Le 10 août dernier, la terre a tremblé en Colombie, rappelant avec une brutalité inouïe la vulnérabilité de cette région du monde face aux caprices tectoniques. Alors que le pays panse ses plaies et tente de se relever au milieu des décombres, le bilan humain et matériel ne cesse de s’alourdir. Pour la communauté française établie sur place, riche de plusieurs milliers de ressortissants, le choc est immense. Entre l’angoisse des premiers instants, la mobilisation des instances consulaires et l’impérieuse nécessité de la solidarité internationale, retour sur une tragédie qui bouleverse bien au-delà des frontières sud-américaines.

Retour sur une catastrophe d’une rare violence

Le séisme qui a frappé la Colombie le 10 août restera gravé dans les mémoires comme l’un des événements les plus destructeurs de l’histoire récente du pays. Frappant sans crier gare, les secousses ont ravagé des villes entières, détruit des infrastructures vitales et brisé des milliers de vies en l’espace de quelques secondes.

Les chiffres sont glaçants et témoignent de la violence du phénomène. Selon les dernières autorités locales et les rapports relayés par Le Courrier du Vietnam, le nombre de morts est officiellement passé à 329. À ce terrible bilan s’ajoutent des centaines de blessés, dont beaucoup se trouvent encore dans un état critique, et de nombreux disparus que les secours, colombiens et internationaux, tentent inlassablement de retrouver sous les amas de béton et de tôle. Les hôpitaux de la région, souvent saturés, travaillent à flux tendu pour prendre en charge les rescapés de cette catastrophe.
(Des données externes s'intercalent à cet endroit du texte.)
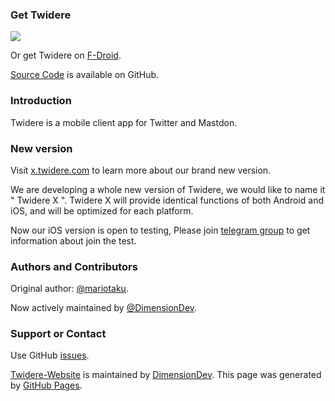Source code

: ### Get Twidere

[<img src="https://user-images.githubusercontent.com/2139261/87637037-2a95b280-c731-11ea-8028-b7773dacd6c9.png">](https://play.google.com/store/apps/details?id=org.mariotaku.twidere)

Or get Twidere on [F-Droid](https://f-droid.org/packages/org.mariotaku.twidere/).

[Source Code](https://github.com/TwidereProject) is available on GitHub.

### Introduction

Twidere is a mobile client app for Twitter and Mastdon.

### New version

Visit [x.twidere.com](https://x.twidere.com/) to learn more about our brand new version.

We are developing a whole new version of Twidere, we would like to name it " Twidere X ".
Twidere X will provide identical functions of both Android and iOS, and will be optimized for each platform.

Now our iOS version is open to testing, Please join [telegram group](https://t.me/twidere_x) to get information about join the test.

### Authors and Contributors

Original author: [@mariotaku](https://github.com/mariotaku).

Now actively maintained by [@DimensionDev](https://github.com/DimensionDev).

### Support or Contact

Use GitHub [issues](https://github.com/TwidereProject/Twidere-Android/issues).

[Twidere-Website](https://github.com/DimensionDev/Twidere-Website) is maintained by [DimensionDev](https://github.com/DimensionDev). This page was generated by [GitHub Pages](https://pages.github.com/).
Des habitants aident les services de secours à fouiller les décombres d'un bâtiment effondré à Cali, ce 10 août.
Des habitants aident les services de secours à fouiller les décombres d’un bâtiment effondré à Cali, ce 10 août. ©AFP

Face à l’ampleur des dégâts, la communauté scientifique s’est très vite penchée sur les raisons de ce désastre. Comme le souligne une analyse détaillée publiée par Geo, si la magnitude du séisme explique en partie les dégâts, ce sont surtout les fragilités structurelles qui sont pointées du doigt. La Colombie, située sur la Ceinture de feu du Pacifique, est habituée aux secousses. Cependant, le développement urbain rapide et souvent informel a conduit à la construction de nombreux bâtiments ne respectant pas les normes parasismiques. Les quartiers populaires, accrochés aux flancs des collines ou bâtis sur des sols instables sujets à la liquéfaction, ont agi comme de véritables châteaux de cartes face aux ondes de choc. Ce drame relance de manière urgente le débat sur la prévention des risques et la nécessité de repenser l’aménagement du territoire colombien.

Le visage de la tragédie : le sacrifice de Lenny Fernandez

Au-delà des statistiques froides, ce sont les histoires individuelles qui illustrent le véritable coût de cette tragédie. Toute la Colombie a été bouleversée par l’histoire tragique de Lenny Fernandez, une femme de 38 ans. Comme le rapporte Jean-Marc Morandini, lors de l’effondrement de son immeuble, Lenny a fait le choix bouleversant de protéger son petit chien en faisant rempart de son propre corps. Si l’animal a pu être extrait vivant des décombres grâce à son acte de bravoure, Lenny, elle, n’a pas survécu. Ce sacrifice ultime, symbole poignant d’amour et d’humanité au milieu du chaos, a suscité une immense vague d’émotion sur les réseaux sociaux et dans les médias, donnant un visage à cette catastrophe aveugle.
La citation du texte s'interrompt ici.